Une vie vécue en état de beauté nous rassemble aujourd'hui. Je songe, ici, à la beauté de son oui à Philippe et vice versa, un oui dont je fus témoin comme servant de messe à leur mariage, il y a 66 ans. Ce oui fut prononcé entre un citadin et un villageois. Quoi de plus risqué! Il a fallu bâtir des ponts de convergence, dirions-nous aujourd'hui, qui ont résisté aux inévitables bourrasques.

Je songe à la beauté qu'elle anticipait en voyant une simple pièce de tissu. Je l'entends dire: ça fera un beau chandail, une belle jupe. Entre ses doigts de fée, un simple tissu devenait presque qu'une œuvre d'art.  Elle savait faire surgir, je dirais presque sculpter, quelque chose de beau dans un simple tissu. On peut appliquer à Jacqueline ce que disait le sculpteur Alberto Giacometti : la grande aventure, c’est de voir surgir quelque chose d’inconnu, chaque jour, dans le même visage. C’est plus grand que tous les voyages autour du monde.

Elle voyait ce qui était beau, mais aussi rendait beau ce qui l'était moins. Elle a remarqué un jour que mon aube n'était pas, si je peux m'exprimer ainsi, au niveau. Elle m'a fait monter sur la table de cuisine et outillée d'une règle et d’épingles, elle m'a fait tourner en rond pour niveler le tout. Ce petit geste de me rendre «beau» disait tout ce qu'elle était.

Là où Jacqueline passait, elle laissait des traces de beauté. Quand je visitais ma mère, je détectais facilement si Jacqueline était passée par là. Tantôt, un bibelot, tantôt un bouquet de fleurs séchées, tantôt un cadre reproduisant les quatre saisons, se retrouvait dans sa chambre.
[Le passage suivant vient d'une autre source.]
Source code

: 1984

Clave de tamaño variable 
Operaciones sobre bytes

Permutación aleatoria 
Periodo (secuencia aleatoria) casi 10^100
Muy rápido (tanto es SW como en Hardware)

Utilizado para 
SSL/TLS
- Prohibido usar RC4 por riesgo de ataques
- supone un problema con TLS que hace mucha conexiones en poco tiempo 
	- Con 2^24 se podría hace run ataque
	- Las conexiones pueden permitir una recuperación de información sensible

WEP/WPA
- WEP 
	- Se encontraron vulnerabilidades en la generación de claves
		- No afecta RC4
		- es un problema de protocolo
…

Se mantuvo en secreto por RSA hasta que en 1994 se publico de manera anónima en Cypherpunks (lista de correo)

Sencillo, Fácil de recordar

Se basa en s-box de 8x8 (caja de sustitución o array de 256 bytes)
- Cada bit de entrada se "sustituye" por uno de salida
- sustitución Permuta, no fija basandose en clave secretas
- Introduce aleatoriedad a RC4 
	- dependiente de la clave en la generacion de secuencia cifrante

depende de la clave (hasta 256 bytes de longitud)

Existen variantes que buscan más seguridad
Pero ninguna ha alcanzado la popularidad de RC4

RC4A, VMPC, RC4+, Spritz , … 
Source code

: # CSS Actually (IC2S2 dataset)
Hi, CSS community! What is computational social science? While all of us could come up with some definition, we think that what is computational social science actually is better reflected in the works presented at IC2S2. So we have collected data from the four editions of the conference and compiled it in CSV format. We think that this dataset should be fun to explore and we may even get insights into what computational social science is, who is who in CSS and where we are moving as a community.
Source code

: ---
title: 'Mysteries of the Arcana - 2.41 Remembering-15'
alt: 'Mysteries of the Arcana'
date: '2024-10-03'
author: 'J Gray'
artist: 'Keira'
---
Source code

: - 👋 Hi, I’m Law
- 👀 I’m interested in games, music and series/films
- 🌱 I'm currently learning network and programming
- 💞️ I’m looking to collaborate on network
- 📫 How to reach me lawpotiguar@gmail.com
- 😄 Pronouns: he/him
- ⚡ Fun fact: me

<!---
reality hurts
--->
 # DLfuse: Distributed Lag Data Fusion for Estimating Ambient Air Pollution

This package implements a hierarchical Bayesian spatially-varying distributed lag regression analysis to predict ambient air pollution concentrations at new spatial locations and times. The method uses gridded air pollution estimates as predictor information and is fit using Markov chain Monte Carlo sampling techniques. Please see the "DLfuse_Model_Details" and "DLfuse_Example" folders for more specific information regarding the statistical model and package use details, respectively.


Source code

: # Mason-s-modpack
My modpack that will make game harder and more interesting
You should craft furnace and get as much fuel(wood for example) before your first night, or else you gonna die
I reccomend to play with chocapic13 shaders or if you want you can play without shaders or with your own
Et maman me disait que la présentation était aussi belle que le cadeau. Quoi de plus beau qu’une vie de beauté totale, partagée dans la beauté de l’amitié, du service, de la présence aux autres qui l'habitait. Je dirais même qui l'habillait. 

Et nous voici ensemble pour rendre grâce pour la beauté de cette vie. Beauté qui fut vécue en fin de vie en état de beauté chez elle, grâce au soutien de Philippe, de Marie, Michel et André et du personnel du CLSC, qui ont apporté une présence rassurante et quotidienne.  Et je me  permets d'ajouter au nom de Jacqueline, son merci à Philippe, à ses enfants et aux personnels du CLSC pour l'avoir accompagné jusque dans son silence pénible des derniers mois. 

 Je conclus par ces mots d'un poète : quiconque demeure capable de voir la beauté ne devient jamais vieux (Gustav Janouch, Conversations avec Kafka)  et par ceux d'un Père de l'Église : nous sommes aux yeux de Dieu, des grains de poussière de toute beauté.  Pour cette manière si fascinante de vivre, mon âme exalte le Seigneur. Magnificat. Amen.

CHANT: AVE MARIA

Intentions de prière

Seigneur Jésus, toi, le premier des ressuscités d'entre les morts, accueille Jacqueline chez elle chez toi; ajoute un couvert à ta table, car elle était notre amie, nous t'en prions.

Seigneur, renouvelle en nous, qui sommes frappés par ce départ,  ta présence et fais croître en nous cette certitude de foi que ta miséricorde est plus forte que nos éloignements de toi, nous t'en prions.

 Seigneur Jésus, toi qui viens de Dieu, révèle-toi à ceux et celles qui cherchent le sens de leur voyage sur terre, nous t’en prions.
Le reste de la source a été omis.